• _Task to complete_:
Leave the pictures out. Return all other data exactly.

(Task material begins)

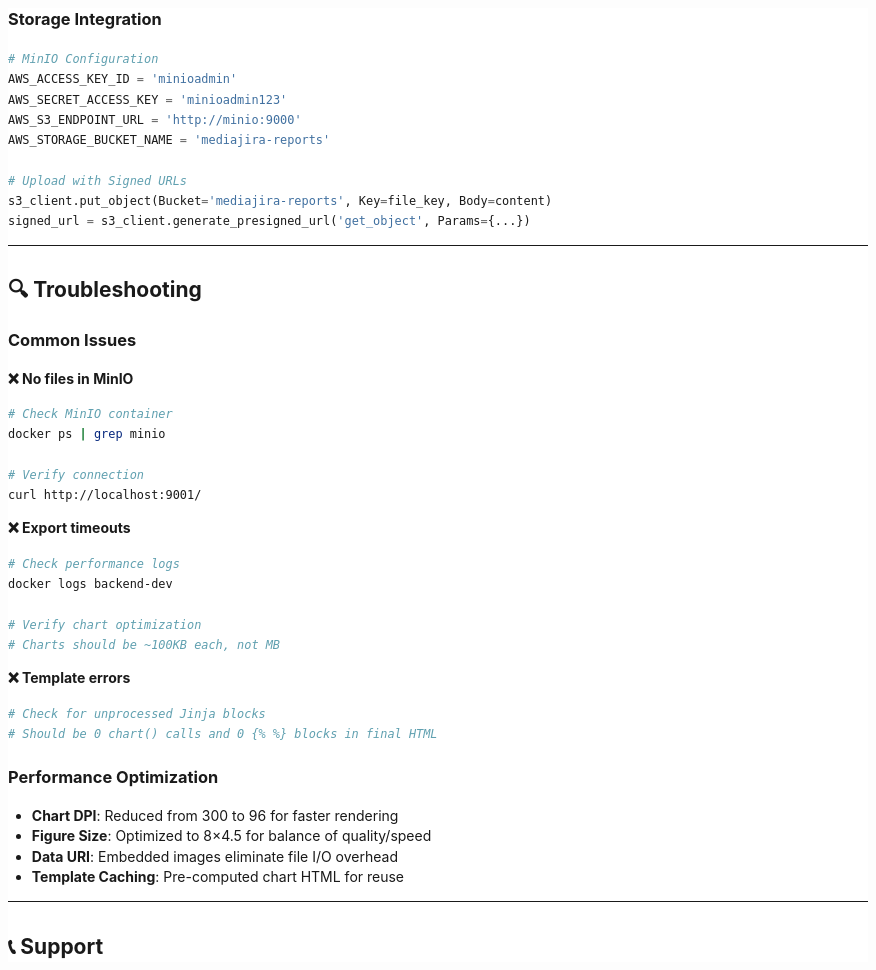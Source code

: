 
### Storage Integration
```python
# MinIO Configuration
AWS_ACCESS_KEY_ID = 'minioadmin'
AWS_SECRET_ACCESS_KEY = 'minioadmin123'
AWS_S3_ENDPOINT_URL = 'http://minio:9000'
AWS_STORAGE_BUCKET_NAME = 'mediajira-reports'

# Upload with Signed URLs
s3_client.put_object(Bucket='mediajira-reports', Key=file_key, Body=content)
signed_url = s3_client.generate_presigned_url('get_object', Params={...})
```

---

## 🔍 Troubleshooting

### Common Issues

**❌ No files in MinIO**
```bash
# Check MinIO container
docker ps | grep minio

# Verify connection
curl http://localhost:9001/
```

**❌ Export timeouts**
```bash
# Check performance logs
docker logs backend-dev

# Verify chart optimization
# Charts should be ~100KB each, not MB
```

**❌ Template errors**
```bash
# Check for unprocessed Jinja blocks
# Should be 0 chart() calls and 0 {% %} blocks in final HTML
```

### Performance Optimization
- **Chart DPI**: Reduced from 300 to 96 for faster rendering
- **Figure Size**: Optimized to 8×4.5 for balance of quality/speed
- **Data URI**: Embedded images eliminate file I/O overhead
- **Template Caching**: Pre-computed chart HTML for reuse

---

## 📞 Support
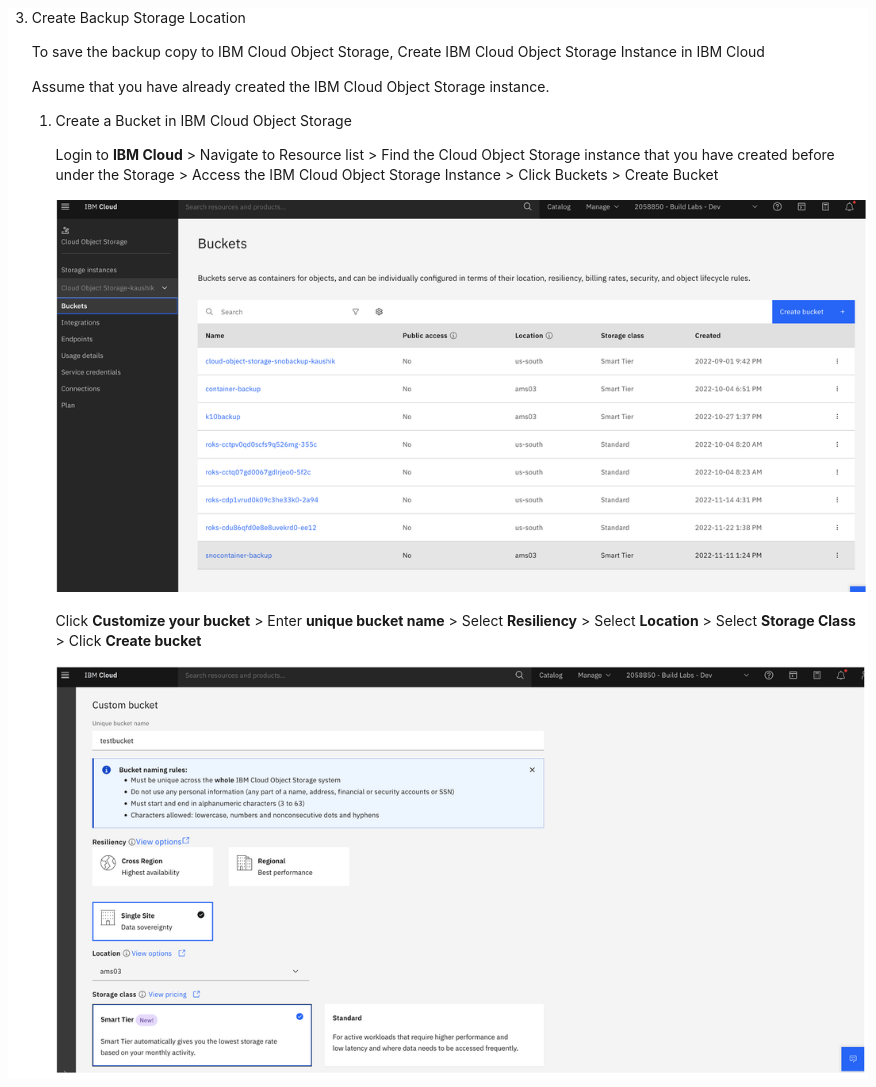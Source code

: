 3.  Create Backup Storage Location

    To save the backup copy to IBM Cloud Object Storage, Create IBM Cloud Object Storage  Instance in IBM Cloud 

    Assume that you have already created the IBM Cloud Object Storage instance. 

    1.  Create a Bucket in IBM Cloud Object Storage

        Login to **IBM Cloud** > Navigate to Resource list > Find the Cloud Object Storage instance that you have created before under the Storage > Access the IBM Cloud Object Storage Instance > Click Buckets > Create Bucket 

        ![alt text](https://github.com/mdhamat/oadp-velero/blob/3f86af055fc0f38641783c27d41a7fcb57225117/Images/Figure10.png)

        Click **Customize your bucket** > Enter **unique bucket name** > Select **Resiliency** > Select **Location** > Select **Storage Class** > Click **Create bucket**

        ![alt text](https://github.com/mdhamat/oadp-velero/blob/3f86af055fc0f38641783c27d41a7fcb57225117/Images/Figure11.png)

(Task material ends)

• _Answer for the task_:
Source code

: 
### Storage Integration
```python
# MinIO Configuration
AWS_ACCESS_KEY_ID = 'minioadmin'
AWS_SECRET_ACCESS_KEY = 'minioadmin123'
AWS_S3_ENDPOINT_URL = 'http://minio:9000'
AWS_STORAGE_BUCKET_NAME = 'mediajira-reports'

# Upload with Signed URLs
s3_client.put_object(Bucket='mediajira-reports', Key=file_key, Body=content)
signed_url = s3_client.generate_presigned_url('get_object', Params={...})
```

---

## 🔍 Troubleshooting

### Common Issues

**❌ No files in MinIO**
```bash
# Check MinIO container
docker ps | grep minio

# Verify connection
curl http://localhost:9001/
```

**❌ Export timeouts**
```bash
# Check performance logs
docker logs backend-dev

# Verify chart optimization
# Charts should be ~100KB each, not MB
```

**❌ Template errors**
```bash
# Check for unprocessed Jinja blocks
# Should be 0 chart() calls and 0 {% %} blocks in final HTML
```

### Performance Optimization
- **Chart DPI**: Reduced from 300 to 96 for faster rendering
- **Figure Size**: Optimized to 8×4.5 for balance of quality/speed
- **Data URI**: Embedded images eliminate file I/O overhead
- **Template Caching**: Pre-computed chart HTML for reuse

---

## 📞 Support
Source code

: 3.  Create Backup Storage Location

    To save the backup copy to IBM Cloud Object Storage, Create IBM Cloud Object Storage  Instance in IBM Cloud 

    Assume that you have already created the IBM Cloud Object Storage instance. 

    1.  Create a Bucket in IBM Cloud Object Storage

        Login to **IBM Cloud** > Navigate to Resource list > Find the Cloud Object Storage instance that you have created before under the Storage > Access the IBM Cloud Object Storage Instance > Click Buckets > Create Bucket 

        ![alt text](https://github.com/mdhamat/oadp-velero/blob/3f86af055fc0f38641783c27d41a7fcb57225117/Images/Figure10.png)

        Click **Customize your bucket** > Enter **unique bucket name** > Select **Resiliency** > Select **Location** > Select **Storage Class** > Click **Create bucket**

        ![alt text](https://github.com/mdhamat/oadp-velero/blob/3f86af055fc0f38641783c27d41a7fcb57225117/Images/Figure11.png)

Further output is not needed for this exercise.